◆ EXERCISE:
Although the data below holds other lines too, output only those from the line with "5. **Resource Availability**" up to and including the line with "Driver ready for assignment", exactly as they appear.

- Opening Delimiter -

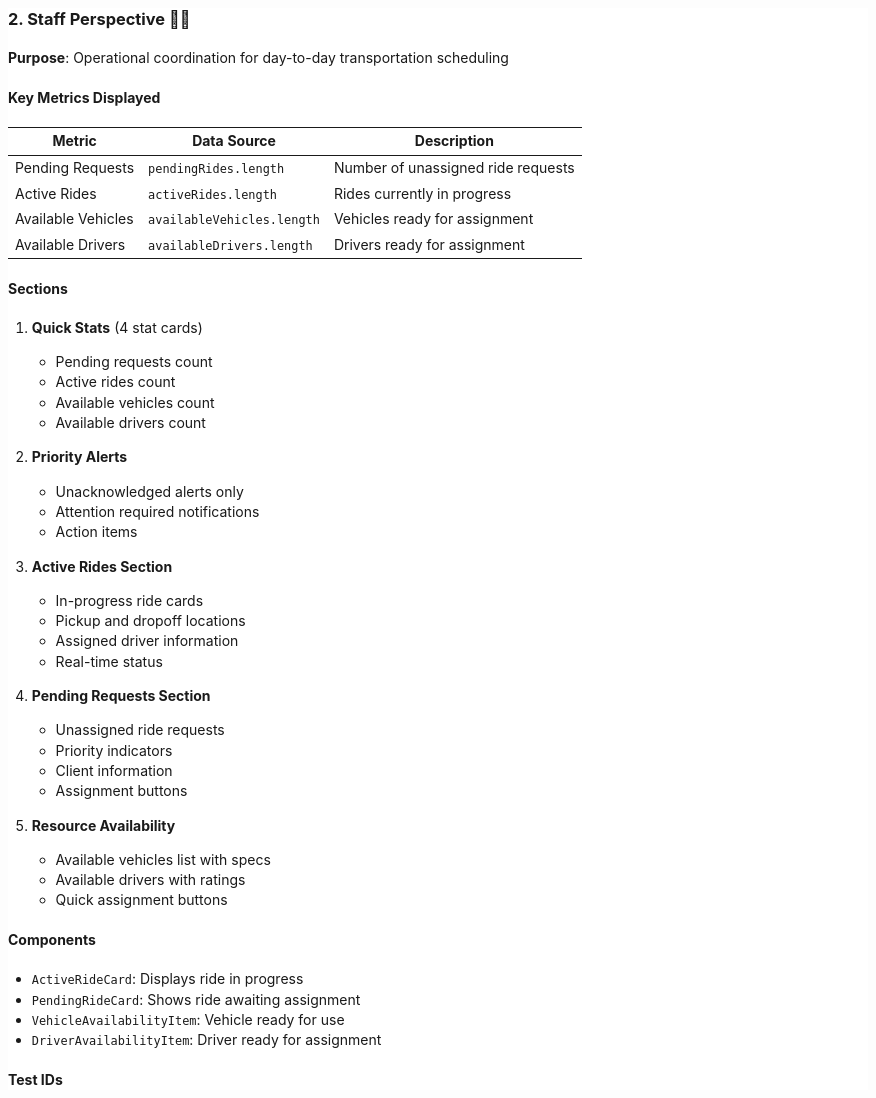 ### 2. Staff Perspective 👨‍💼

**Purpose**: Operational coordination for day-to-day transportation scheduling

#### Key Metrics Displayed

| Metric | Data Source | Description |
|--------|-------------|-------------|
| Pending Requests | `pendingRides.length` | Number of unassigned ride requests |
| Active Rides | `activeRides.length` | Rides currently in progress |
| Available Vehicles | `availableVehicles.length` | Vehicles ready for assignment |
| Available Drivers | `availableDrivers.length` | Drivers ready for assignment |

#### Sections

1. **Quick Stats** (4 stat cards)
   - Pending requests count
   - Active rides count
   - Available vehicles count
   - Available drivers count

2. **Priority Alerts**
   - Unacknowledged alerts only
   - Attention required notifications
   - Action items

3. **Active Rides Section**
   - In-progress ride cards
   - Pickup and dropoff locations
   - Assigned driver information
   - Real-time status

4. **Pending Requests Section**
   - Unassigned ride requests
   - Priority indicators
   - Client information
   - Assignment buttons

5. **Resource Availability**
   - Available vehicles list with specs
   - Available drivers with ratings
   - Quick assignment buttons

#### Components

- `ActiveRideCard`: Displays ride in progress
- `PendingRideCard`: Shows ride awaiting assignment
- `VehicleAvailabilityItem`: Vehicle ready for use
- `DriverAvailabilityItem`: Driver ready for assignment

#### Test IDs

- Closing Delimiter -

◆ ANSWER SECTION:
5. **Resource Availability**
   - Available vehicles list with specs
   - Available drivers with ratings
   - Quick assignment buttons

#### Components

- `ActiveRideCard`: Displays ride in progress
- `PendingRideCard`: Shows ride awaiting assignment
- `VehicleAvailabilityItem`: Vehicle ready for use
- `DriverAvailabilityItem`: Driver ready for assignment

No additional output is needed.